Crib, Mouth-Piece, & Swag; or How to Speak Like a Gilded Age Criminal

Rogues Gallery
Rogues Gallery – from Thomas Byrnes’s Professional Criminals of America (1886)

I watch a lot of old movies from the Golden Age of Hollywood, and I’ve seen my fair share of 1930s gangster flicks (George Raft is my favorite!). Films like The Public Enemy, Scarface, and Little Caesar are filled with slang that is now either obsolete or considered old-fashioned, but I was pretty surprised to discover how much of it existed long before the talkies.

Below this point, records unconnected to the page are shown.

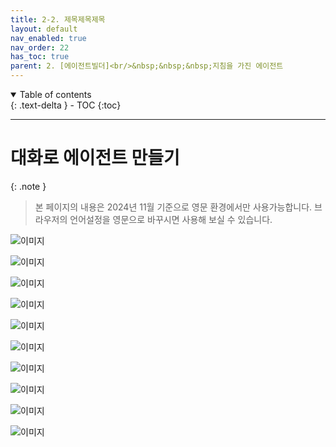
 ```yaml
---
title: 2-2. 제목제목제목
layout: default
nav_enabled: true
nav_order: 22
has_toc: true
parent: 2. [에이전트빌더]<br/>&nbsp;&nbsp;&nbsp;지침을 가진 에이전트
---
```


<details open markdown="block">
  <summary>
    Table of contents
  </summary>
  {: .text-delta }
- TOC
{:toc}
</details>

---

# 대화로 에이전트 만들기

{: .note }
> 본 페이지의 내용은 2024년 11월 기준으로 영문 환경에서만 사용가능합니다.
> 브라우저의 언어설정을 영문으로 바꾸시면 사용해 보실 수 있습니다.

![이미지](../assets/20/22-01.png)


![이미지](../assets/20/22-02.png)


![이미지](../assets/20/22-03.png)


![이미지](../assets/20/22-04.png)


![이미지](../assets/20/22-05.png)


![이미지](../assets/20/22-06.png)


![이미지](../assets/20/22-07.png)


![이미지](../assets/20/22-08.png)


![이미지](../assets/20/22-09.png)


![이미지](../assets/20/22-10.png)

Josiah Flynt (pseudonym for sociologist Josiah Flynt Willard) made a career on books and articles about tramps and criminals in the underworld of Gilded Age America, and shared some criminal slang in his 1901 book, The World of Graft.


Beef: to “squeal”
Belch: to “split” on a pal
Big Man: the Pinkerton Detective Agency
Bit: a term in prison
Book: pocketbook
Bughouse: crazy
Call the Turn: give the name and record of a gun. When a detective identifies a criminal he is said to have called the turn on him,
Copped out: arrested
Crib: gambling dive
Dead: out of touch with current events in the world of graft; the antithesis of “wise.”
Dip: pickpocket
On the dip: on a pickpocketing excursion
Stalling for the dip: assisting the “tool,” or pickpocket, in arranging victims so that they can be successfully robbed.
Elbow: detective
Fall Money: funds saved by criminals to pay lawyers, secure cash bail, and to bribe officials
Fence: receiver of stolen property
Flatty: uniformed policeman
Finger: “”
Fly-cop: detective
Front Office: police headquarters
Get-Away: successful retreat with plunder
Gopher-Men: safe-blowers
Gun: thief
Holler: the plaint of the victim
Knock: also means to “squeal”
Leather: pocket-book
Mob: a collection of guns who work together. Five men generally make up a good-sized mob.
Moll-buzzer: a thief who targets women
Mouth-Piece: a thief in the pay of the police
Mug: this word really means face, but the crook uses it for photograph as well. A mugged thief is one whose picture is in the rogues’ gallery
Nick: to make a “touch”
Percentage Coppers: policemen and detectives who protect thieves in exchange for a percentage of their plunder
Peter: a safe
Peter-men: safe-blowers, bank men, etc
Porch-climber: second-story house worker
Prop-getters: thieves who make a specialty of “lifting” scarf-pins
Queer: counterfeit money
Rap: knock, beef, and squeal
Reef a leather: means raising the lining of a pocket in which the pickpocket has located a “book.” It is a difficult undertaking.
Shover of the queer: an utterer of counterfeit money
Slough-worker: country-house worker
Spot: a term in prison. A “one spot” means a sentence of one year.
Square it: to give up grafting
Squeal: in the case of a grafter, to betray another grafter. In the case of a victim, to make a fuss over his loss.
Stir: penitentiary
Stool-Pigeon: a thief in the pay of the police
Strong-Arm Man: highway-man
Swag: plunder other than cash, such as silks, jewelry, etc
Sweat-Box: a prisoner is put in the sweat-box when he is browbeaten by the police in order to make him divulge secrets in his profession. In New York this is called the “Third Degree.”
Thimble: a watch
Tip-off: a thief considers himself “tipped off” when a mouthpiece or detective points him out in the street or “calls the turn” on him at the Front Office
Tool: the man in a “mob” of pickpockets who does the real “nicking,” i.e., gets the pocketbook or roll of money
Touch: a man has been “touched” when the “tool” has got his “leather”
Yegg-men: tramp thieves. They are to be found large on the railroads.